玄漆刀不伤他,准确无误地刺入他三尺前的地面。刀柄还在嗡嗡振动时,墨如燕雀的身影从小树林里飞掠出来,轻盈利落地穿破风雪,带着周身微冷的霜雪风氤氲而来。
黑影足尖点在刀柄上驻足,刀身没有向地底多刺入半分,衣袂和发梢都在风雪里微扬。
高骊从他足尖开始往上看,看过衣角里的小腿,腰带箍紧的细瘦腰身,高束衣领上的白皙小脸,清冷冷的霜雪颜,绮丽沾欲的朱砂痣。高骊由着他垂眼俯视打量,专注地和他四目相对,并没有因为他突然带刀袭来退却半步。
站在刀柄上的人脸上没有表情,只是那双黑嗔嗔的眼睛异常明亮,无声地流露出明显的情绪。
一种疑惑不解的情绪。
高骊上前一步,语气自然地问他:“谢漆漆,饿不饿?”
谢漆眨了一下眼,足尖从刀柄上下来,雪花还没落地,他咻地一下拔起玄漆刀飞身出去,一瞬闪到站在外围的薛成玉面前,拿刀背对着他做出横切的假动作。
薛成玉一个从未习过武的淳朴文人,眼睛完全跟不上他身影,被凭空而来还仗刀吓人的谢漆吓得一屁股摔地上:“谢、谢大人你别吓人啊……”
谢漆看一眼看薛成玉的受惊样,提刀转头看向高骊,满眼写着“你看你看,别人怕我,你怎么不怕我”。
高骊挠挠耳后向他而来,心想你是我老婆啊。
谢漆歪了歪头,不作声地收刀回鞘,静静地看高骊向他走来。
满眼都是明亮的打量。
看陌生人一样的打量。
高骊来到他面前,靠近他三尺之内他会不动声色地偏移拉开距离,是以高骊一靠近他的“结界”就止步:“谢漆漆,天黑了,回去吃饭啦。
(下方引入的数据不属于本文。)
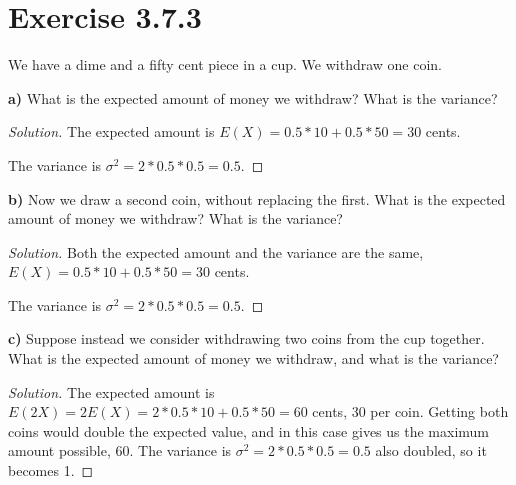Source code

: \documentclass[titlepage, letterpaper, fleqn]{article}
\newcommand{\spacepls}{\vspace{5mm}}
\renewcommand\qedsymbol{\(\blacksquare\)}
\newenvironment{solution}
{\renewcommand\qedsymbol{$\square$}\begin{proof}[Solution]}
{\end{proof}}
\begin{document}
\spacepls

\section{Exercise 3.7.3}

{\large We have a dime and a fifty cent piece in a cup.
We withdraw one coin.

\textbf{a)} What is the expected amount of money we withdraw? What is the variance?}

\begin{solution}
The expected amount is \(E(X) = 0.5 * 10 + 0.5 * 50 = 30\) cents.

The variance is \(\sigma^2 = 2 * 0.5 * 0.5 = 0.5\).
\end{solution}

\spacepls

{\large \textbf{b)} Now we draw a second coin, without replacing the first.
What is the expected amount of money we withdraw? What is the variance?}

\begin{solution}
Both the expected amount and the variance are the same, \(E(X) = 0.5 * 10 + 0.5 * 50 = 30\) cents.

The variance is \(\sigma^2 = 2 * 0.5 * 0.5 = 0.5\).
\end{solution}

\pagebreak

{\large \textbf{c)} Suppose instead we consider withdrawing two coins from the cup together. What is the expected amount of money we withdraw, and what is the variance?}

\begin{solution}
The expected amount is \(E(2X) = 2E(X) = 2 * 0.5 * 10 + 0.5 * 50 = 60\) cents, 30 per coin.
Getting both coins would double the expected value, and in this case gives us the maximum amount possible, 60.
The variance is \(\sigma^2 = 2 * 0.5 * 0.5 = 0.5\) also doubled, so it becomes 1.
\end{solution}
\end{document}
”
说完他指指前面,自己先走了出去,挥手让爬起来的薛成玉快滚。
薛成玉眼下并没有拿着手册事无巨细地记录,他在谢漆沉睡的七天里已经抖着手写了太多,现在不想写,想用眼睛记录。
他爬起来看看谢漆,结果后者面无表情地把手放在了刀柄上。
薛成玉:“!”
谢侍卫今非昔比,破坏力惊人,刚醒的时候险些把慈寿宫拆了,可远观不可近渎,还是小心为上。
他连忙赶在谢漆拔刀前跑了。
人一跑,谢漆眼中流露的兴味便消失,小幅度地摇头晃脑,跟上在前面走的大个子,脚下有节奏地走路,轻快四步,啪嗒一重步。
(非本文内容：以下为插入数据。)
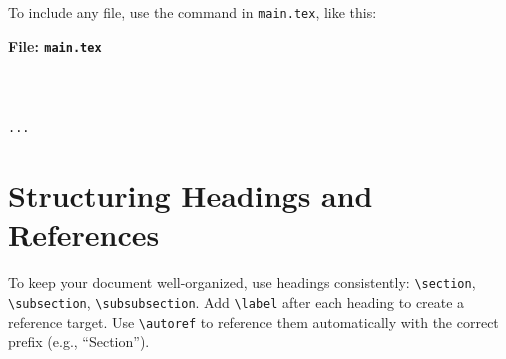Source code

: \documentclass{VISTEC}
\begin{document}
\begin{paragraph}
To include any file, use the \verb|| command in \texttt{main.tex}, like this:
\end{paragraph}

\noindent\textbf{File: \texttt{main.tex}}\vspace{-1.5em}
\begin{verbatim}



...

\end{verbatim}







\section{Structuring Headings and References}
\label{manual:headings}

\begin{paragraph}
To keep your document well-organized, use headings consistently: \verb|\section|, \verb|\subsection|, \verb|\subsubsection|. Add \verb|\label| after each heading to create a reference target. Use \verb|\autoref| to reference them automatically with the correct prefix (e.g., ``Section'').
\end{paragraph}
\end{document}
高骊每次听到啪嗒声就要回头看看他,小家伙睡了七天,在鬼门关前游荡了不知道多少圈,一醒来便不开口、听不出话、认不出人,但高骊没有太大的要求,只要谢漆人能醒过来,平平安安地蹦蹦跳跳,他就能开心到斋戒茹素还愿。
小雪下得急,有落成鹅毛大雪的趋势,宫人恭敬地送上伞,高骊撑开伞伸长手臂罩在谢漆头上,见他摊开掌心去接着雪玩,便小心翼翼地靠近他:“谢漆漆,你刚醒来不久,身体还虚弱,小心得风寒哦。”
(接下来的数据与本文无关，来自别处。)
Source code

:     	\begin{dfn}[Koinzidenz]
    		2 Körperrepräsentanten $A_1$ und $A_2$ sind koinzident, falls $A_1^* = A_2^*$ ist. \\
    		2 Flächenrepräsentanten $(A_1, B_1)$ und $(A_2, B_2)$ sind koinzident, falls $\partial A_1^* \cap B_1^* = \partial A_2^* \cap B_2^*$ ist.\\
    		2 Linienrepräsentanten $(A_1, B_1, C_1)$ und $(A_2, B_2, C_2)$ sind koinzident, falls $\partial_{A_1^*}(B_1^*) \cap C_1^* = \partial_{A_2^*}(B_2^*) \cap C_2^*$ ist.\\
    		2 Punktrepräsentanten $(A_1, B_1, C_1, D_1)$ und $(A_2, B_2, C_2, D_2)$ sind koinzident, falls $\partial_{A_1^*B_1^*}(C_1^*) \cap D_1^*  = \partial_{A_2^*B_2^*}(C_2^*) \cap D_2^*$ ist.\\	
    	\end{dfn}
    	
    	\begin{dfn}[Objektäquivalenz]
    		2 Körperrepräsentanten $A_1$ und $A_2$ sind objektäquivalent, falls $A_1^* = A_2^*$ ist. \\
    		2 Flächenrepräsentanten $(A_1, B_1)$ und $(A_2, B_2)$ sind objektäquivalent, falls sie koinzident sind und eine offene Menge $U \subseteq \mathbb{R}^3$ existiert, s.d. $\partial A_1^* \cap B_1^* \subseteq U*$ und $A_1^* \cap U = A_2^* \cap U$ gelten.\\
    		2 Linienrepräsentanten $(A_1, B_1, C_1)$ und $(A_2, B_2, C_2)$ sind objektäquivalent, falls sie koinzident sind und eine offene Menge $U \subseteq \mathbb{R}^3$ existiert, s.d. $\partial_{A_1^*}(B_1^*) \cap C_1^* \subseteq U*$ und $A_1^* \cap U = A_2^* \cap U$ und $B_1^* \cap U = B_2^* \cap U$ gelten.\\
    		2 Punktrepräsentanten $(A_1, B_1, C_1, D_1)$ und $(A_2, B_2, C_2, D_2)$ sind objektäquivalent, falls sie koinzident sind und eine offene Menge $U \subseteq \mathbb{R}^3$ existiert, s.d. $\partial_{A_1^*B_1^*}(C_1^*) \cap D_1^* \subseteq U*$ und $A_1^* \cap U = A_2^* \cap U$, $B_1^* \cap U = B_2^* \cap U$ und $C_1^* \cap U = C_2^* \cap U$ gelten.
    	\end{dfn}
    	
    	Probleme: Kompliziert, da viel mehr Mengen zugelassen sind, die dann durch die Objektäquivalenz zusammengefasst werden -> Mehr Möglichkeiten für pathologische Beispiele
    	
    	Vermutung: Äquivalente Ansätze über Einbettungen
谢漆明亮的眼睛看到他靠近到三尺之内便往外偏,高骊见他是这个反应毫不受伤,反而倍感欣喜,前两天只要旁人靠近他的“结界”,他就不管不顾地施展轻功跳到梁柱上去。现在他贴近,谢漆没有扭头就飞,只是往外蹦一蹦。
高骊伸长胳膊举伞,一点又一点地试探他的极限边界,谢漆一小步一小步地往外挪,两人歪歪扭扭地走出了好一段路,谢漆白纸一样的脸上忽然浮现出生气的情绪。
“对不起,好好好,我不靠近你了,你别跑——”高骊连忙道歉,抬腿就往外退,谁知谢漆鼓起腮帮子,一低头闪到了他身边。
高骊怔怔地看着他,手臂还维持着将伞往外撑的姿态,绵密的雪花盖满了他肩头。
这是谢漆第一次主动走出结界挨到他身边来。
高骊眼眶微涩,忙把伞举回来,见他鼻尖沾了一点未融的小雪花,情不自禁地伸出手揩了揩他鼻子。
谢漆侧首看他,腮帮子鼓鼓,生气的模样。
高骊忙举手表示不碰了。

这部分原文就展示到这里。